News
The UK Government has promised food businesses cheaper ingredients in time for the summer by suspending the UK global tariff (UKGT).
The list of commodities affected include dried raisins, pasta, fruit juices, coconut water, agave syrup, canned pineapple, shelled pine nuts and crushed, cut, or ground chilli peppers (like cayenne and paprika).

The UKGT normally applies to all goods imported into the UK, with the exceptions of exporting countries with trade agreements with the UK, goods covered by the Developing Countries Trading Scheme, and relief or tariff suspensions.
The temporary suspension will result in tariffs on 89 products, both food and non-food, being cut to zero until July 2027.
The savings for businesses are estimated at £17 million a year, according to the government. Exporters to the UK will also be looking at the opportunities given the chaos created by the US president Donald Trump’s sweeping trade measures in recent weeks.
Businesses across the UK apply for temporary suspensions on a regular basis by providing evidence of the benefits to themselves, their sector, and the wider economy.

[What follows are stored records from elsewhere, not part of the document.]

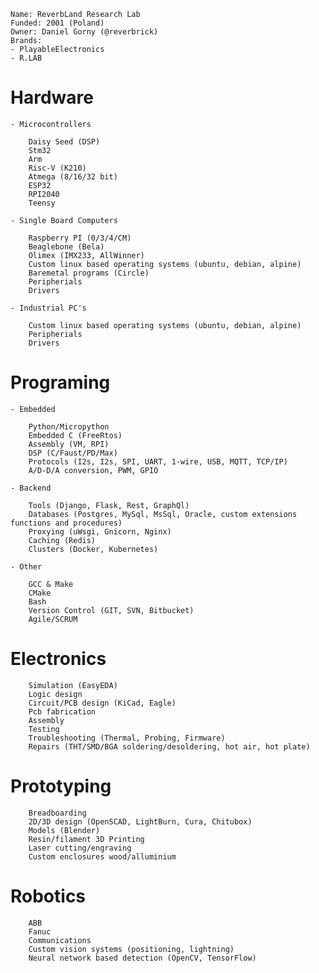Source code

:    Name: ReverbLand Research Lab
    Funded: 2001 (Poland)
    Owner: Daniel Gorny (@reverbrick)
    Brands: 
    - PlayableElectronics
    - R.LAB

Hardware
===

    - Microcontrollers

        Daisy Seed (DSP)
        Stm32
        Arm
        Risc-V (K210)
        Atmega (8/16/32 bit)
        ESP32
        RPI2040
        Teensy

    - Single Board Computers
    
        Raspberry PI (0/3/4/CM)
        Beaglebone (Bela)
        Olimex (IMX233, AllWinner)
        Custom linux based operating systems (ubuntu, debian, alpine)
        Baremetal programs (Circle)
        Peripherials
        Drivers

    - Industrial PC's
    
        Custom linux based operating systems (ubuntu, debian, alpine)
        Peripherials
        Drivers

Programing
===

    - Embedded
    
        Python/Micropython
        Embedded C (FreeRtos)
        Assembly (VM, RPI)
        DSP (C/Faust/PD/Max)
        Protocols (I2s, I2s, SPI, UART, 1-wire, USB, MQTT, TCP/IP)
        A/D-D/A conversion, PWM, GPIO
    
    - Backend
    
        Tools (Django, Flask, Rest, GraphQl)
        Databases (Postgres, MySql, MsSql, Oracle, custom extensions functions and procedures)
        Proxying (uWsgi, Gnicorn, Nginx)
        Caching (Redis)
        Clusters (Docker, Kubernetes)
        
    - Other
    
        GCC & Make
        CMake
        Bash
        Version Control (GIT, SVN, Bitbucket)
        Agile/SCRUM
        

Electronics
===

        Simulation (EasyEDA)
        Logic design
        Circuit/PCB design (KiCad, Eagle)
        Pcb fabrication
        Assembly
        Testing
        Troubleshooting (Thermal, Probing, Firmware)
        Repairs (THT/SMD/BGA soldering/desoldering, hot air, hot plate)

Prototyping
====

        Breadboarding
        2D/3D design (OpenSCAD, LightBurn, Cura, Chitubox)
        Models (Blender)
        Resin/filament 3D Printing 
        Laser cutting/engraving
        Custom enclosures wood/alluminium

Robotics
===

        ABB
        Fanuc
        Communications
        Custom vision systems (positioning, lightning)
        Neural network based detection (OpenCV, TensorFlow)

The UK had already reduced tariffs on certain imported goods, such as fruit juices from Peru. “Free and open trade grows economies, lowers prices and helps businesses to sell to the world, which is why we’re cutting tariffs on a range of products,” said UK business and trade secretary Jonathan Reynolds.
The new zero tariffs on food and drinks could mean lower prices in supermarkets, restaurants and pubs, provided businesses pass them on to consumers.
The announcement comes just weeks after the Food and Drink Federation (FDF) warned that “doing business in the UK is becoming increasingly expensive”. Responding to the latest rates of food and non-alcoholic drinks inflation figures, the membership organisation which represents the industry’s manufacturers, said businesses continue to grapple with rising energy and commodities prices.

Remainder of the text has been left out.